Infermieri italiani in fuga all’estero: le cause di un fenomeno drammatico

(ASI) Stanchezza causata da turni irragionevoli, carriera appiattita e senza alcuna prospettiva di crescita, stipendi tra i più bassi d’Europa. Sono questi i motivi che spingono i giovani italiani a disertare le facoltà di Infermieristica, causando l’emorragia di personale sanitario dal pubblico al privato o spingendolo a cercare un impiego oltre confine, specie in Medio Oriente.

E che, paradossalmente, sono all’origine di altrettante emorragie sanitarie all’estero, soprattutto in India e Pakistan, regioni del mondo da cui proviene una buona parte di personale progressivamente reclutato (causa Covid, in deroga all’iter tradizionale italiano di riconoscimento della professione) per colmare le lacune interne al nostro Paese.

“Aiutiamoli a casa loro.
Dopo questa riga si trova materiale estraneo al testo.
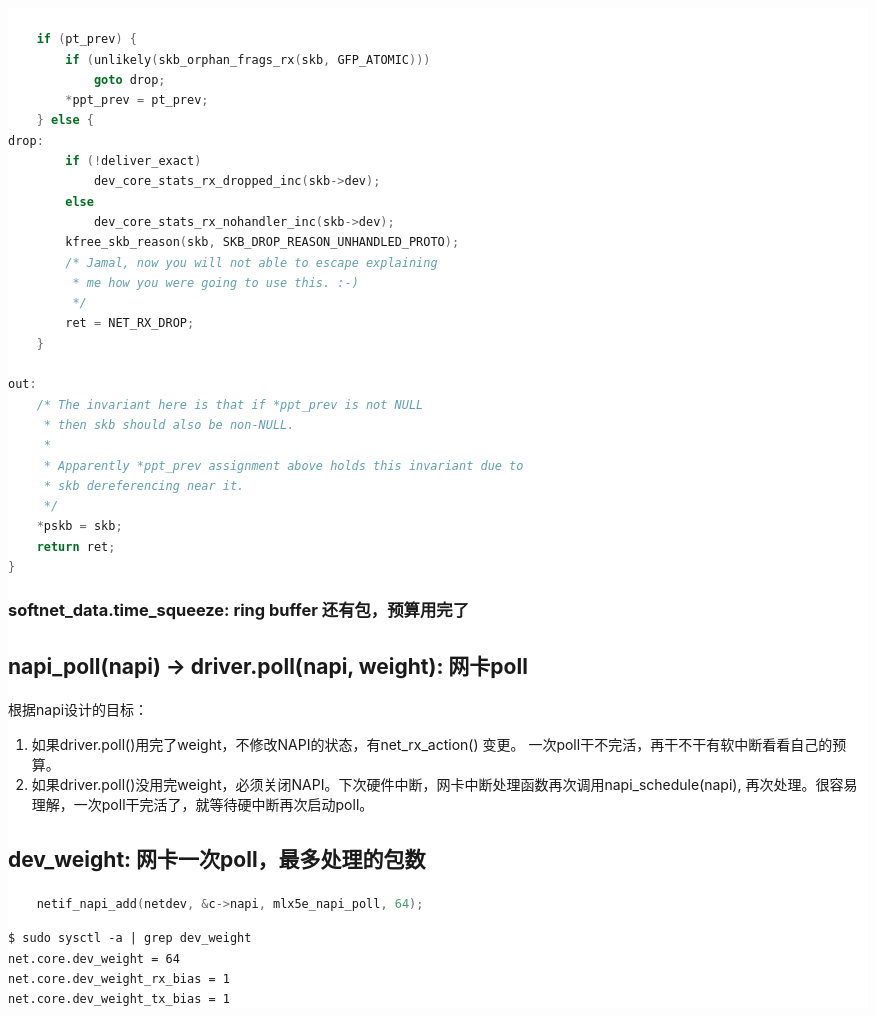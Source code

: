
 ```C

    if (pt_prev) {
        if (unlikely(skb_orphan_frags_rx(skb, GFP_ATOMIC)))
            goto drop;
        *ppt_prev = pt_prev;
    } else {
drop:
        if (!deliver_exact)
            dev_core_stats_rx_dropped_inc(skb->dev);
        else
            dev_core_stats_rx_nohandler_inc(skb->dev);
        kfree_skb_reason(skb, SKB_DROP_REASON_UNHANDLED_PROTO);
        /* Jamal, now you will not able to escape explaining
         * me how you were going to use this. :-)
         */
        ret = NET_RX_DROP;
    }

out:
    /* The invariant here is that if *ppt_prev is not NULL
     * then skb should also be non-NULL.
     *
     * Apparently *ppt_prev assignment above holds this invariant due to
     * skb dereferencing near it.
     */
    *pskb = skb;
    return ret;
}
```


### softnet_data.time_squeeze: ring buffer 还有包，预算用完了

## napi_poll(napi) -> driver.poll(napi, weight): 网卡poll

根据napi设计的目标： 

1. 如果driver.poll()用完了weight，不修改NAPI的状态，有net_rx_action() 变更。 一次poll干不完活，再干不干有软中断看看自己的预算。
2. 如果driver.poll()没用完weight，必须关闭NAPI。下次硬件中断，网卡中断处理函数再次调用napi_schedule(napi), 再次处理。很容易理解，一次poll干完活了，就等待硬中断再次启动poll。 

## dev_weight: 网卡一次poll，最多处理的包数

```C
    netif_napi_add(netdev, &c->napi, mlx5e_napi_poll, 64);
```

```shell
$ sudo sysctl -a | grep dev_weight
net.core.dev_weight = 64
net.core.dev_weight_rx_bias = 1
net.core.dev_weight_tx_bias = 1
```
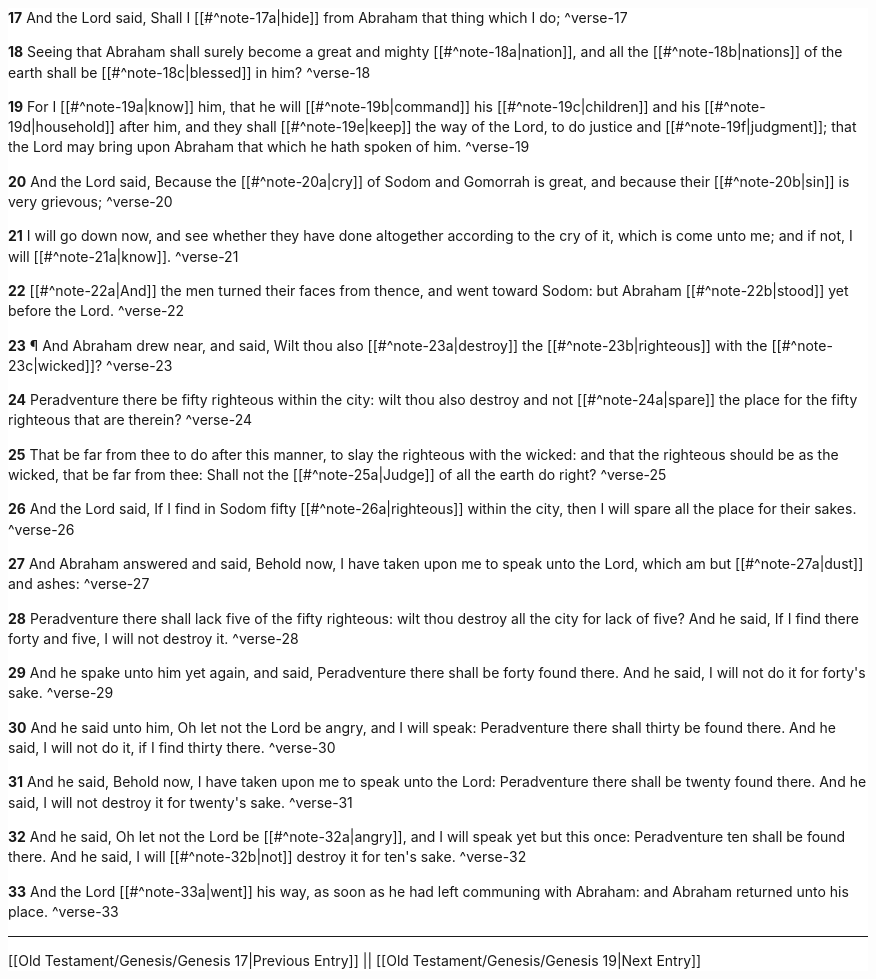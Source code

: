 **17**  And the Lord said, Shall I [[#^note-17a|hide]] from Abraham that thing which I do; ^verse-17

**18**  Seeing that Abraham shall surely become a great and mighty [[#^note-18a|nation]], and all the [[#^note-18b|nations]] of the earth shall be [[#^note-18c|blessed]] in him? ^verse-18

**19**  For I [[#^note-19a|know]] him, that he will [[#^note-19b|command]] his [[#^note-19c|children]] and his [[#^note-19d|household]] after him, and they shall [[#^note-19e|keep]] the way of the Lord, to do justice and [[#^note-19f|judgment]]; that the Lord may bring upon Abraham that which he hath spoken of him. ^verse-19

**20**  And the Lord said, Because the [[#^note-20a|cry]] of Sodom and Gomorrah is great, and because their [[#^note-20b|sin]] is very grievous; ^verse-20

**21**  I will go down now, and see whether they have done altogether according to the cry of it, which is come unto me; and if not, I will [[#^note-21a|know]]. ^verse-21

**22**  [[#^note-22a|And]] the men turned their faces from thence, and went toward Sodom: but Abraham [[#^note-22b|stood]] yet before the Lord. ^verse-22

**23**  ¶ And Abraham drew near, and said, Wilt thou also [[#^note-23a|destroy]] the [[#^note-23b|righteous]] with the [[#^note-23c|wicked]]? ^verse-23

**24**  Peradventure there be fifty righteous within the city: wilt thou also destroy and not [[#^note-24a|spare]] the place for the fifty righteous that are therein? ^verse-24

**25**  That be far from thee to do after this manner, to slay the righteous with the wicked: and that the righteous should be as the wicked, that be far from thee: Shall not the [[#^note-25a|Judge]] of all the earth do right? ^verse-25

**26**  And the Lord said, If I find in Sodom fifty [[#^note-26a|righteous]] within the city, then I will spare all the place for their sakes. ^verse-26

**27**  And Abraham answered and said, Behold now, I have taken upon me to speak unto the Lord, which am but [[#^note-27a|dust]] and ashes: ^verse-27

**28**  Peradventure there shall lack five of the fifty righteous: wilt thou destroy all the city for lack of five? And he said, If I find there forty and five, I will not destroy it. ^verse-28

**29**  And he spake unto him yet again, and said, Peradventure there shall be forty found there. And he said, I will not do it for forty's sake. ^verse-29

**30**  And he said unto him, Oh let not the Lord be angry, and I will speak: Peradventure there shall thirty be found there. And he said, I will not do it, if I find thirty there. ^verse-30

**31**  And he said, Behold now, I have taken upon me to speak unto the Lord: Peradventure there shall be twenty found there. And he said, I will not destroy it for twenty's sake. ^verse-31

**32**  And he said, Oh let not the Lord be [[#^note-32a|angry]], and I will speak yet but this once: Peradventure ten shall be found there. And he said, I will [[#^note-32b|not]] destroy it for ten's sake. ^verse-32

**33**  And the Lord [[#^note-33a|went]] his way, as soon as he had left communing with Abraham: and Abraham returned unto his place. ^verse-33


---
[[Old Testament/Genesis/Genesis 17|Previous Entry]]  ||  [[Old Testament/Genesis/Genesis 19|Next Entry]]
Quante volte ho sentito pronunciare questa frase dalla politica. Fatto salvo quando la casa in questione è l’Italia. È una stravaganza che ci preoccupa e che purtroppo è destinata a peggiorare, a meno che le istituzioni finalmente si decidano a cambiare le cose”. A parlare sono i vertici di Amsi (Associazione medici di origine straniera in Italia).

Amsi lavora da mesi per aiutare i tanti, troppi sanitari che vogliono trasferirsi all’estero, soprattutto negli Emirati Arabi. Un fenomeno che, se prima riguardava la professione medica, “da alcune settimane coinvolge soprattutto il personale infermieristico. Solo negli ultimi cinque mesi abbiamo ricevuto più di 10mila richieste da tutte le regioni e solo negli ultimi due giorni ci sono arrivate più di 250 richieste di andare a lavorare nei paesi del Golfo”.

“Negli ultimi cinque anni Amsi ha ricevuto 10mila richieste di personale estero da parte della sanità di tutte le regioni italiane, sia pubblica sia privata, che deve colmare carenze di organico. A voler pensar male, la sensazione è che sia in corso un pericoloso gioco al ribasso della sanità pubblica italiana, con possibili effetti devastanti sulla qualità del servizio. Basti pensare che, entro il 2030, la sola Arabia Saudita ci ha comunicato di aver bisogno di 88 mila infermieri e 44mila medici provenienti dall’estero”.

L’emorragia di infermieri denunciata da Amsi è registrata anche da chi si occupa di formazione.

“Il nodo centrale è proprio l’assenza di prospettive: le istituzioni chiedono ripetutamente di aprire più corsi di laurea e ignorano che il rischio vero è che non ci siano studenti – spiega Valerio Dimonte, presidente del corso di laurea di Infermieristica di Torino -. Da anni segnaliamo le ambiguità che danneggiano il nostro comparto, ma al momento ci abbiamo visto timide aperture che, certo, non basteranno a rendere appetibile il mestiere di infermiere”.

Dimonte registra una doppia ambiguità: “Al netto dei master che sono a pagamento, la laurea di primo livello e quella magistrale sono percorsi universitari pubblici le cui tasse sono pagate in base all’Isee e quindi con una buona, e a volte totale, compartecipazione dello Stato. Un iter formativo che iper specializza i nostri infermieri, che infatti sono molto ricercati all’estero, ma che non trova corrispondenza nel mondo del lavoro italiano dove non c’è progressione di carriera. E infatti durante i nostri open day, pensati per far incrociare domanda e offerta, cresce la presenza di agenzie di lavoro extra-europee, che tra l’altro incuriosiscono molti gli studenti”.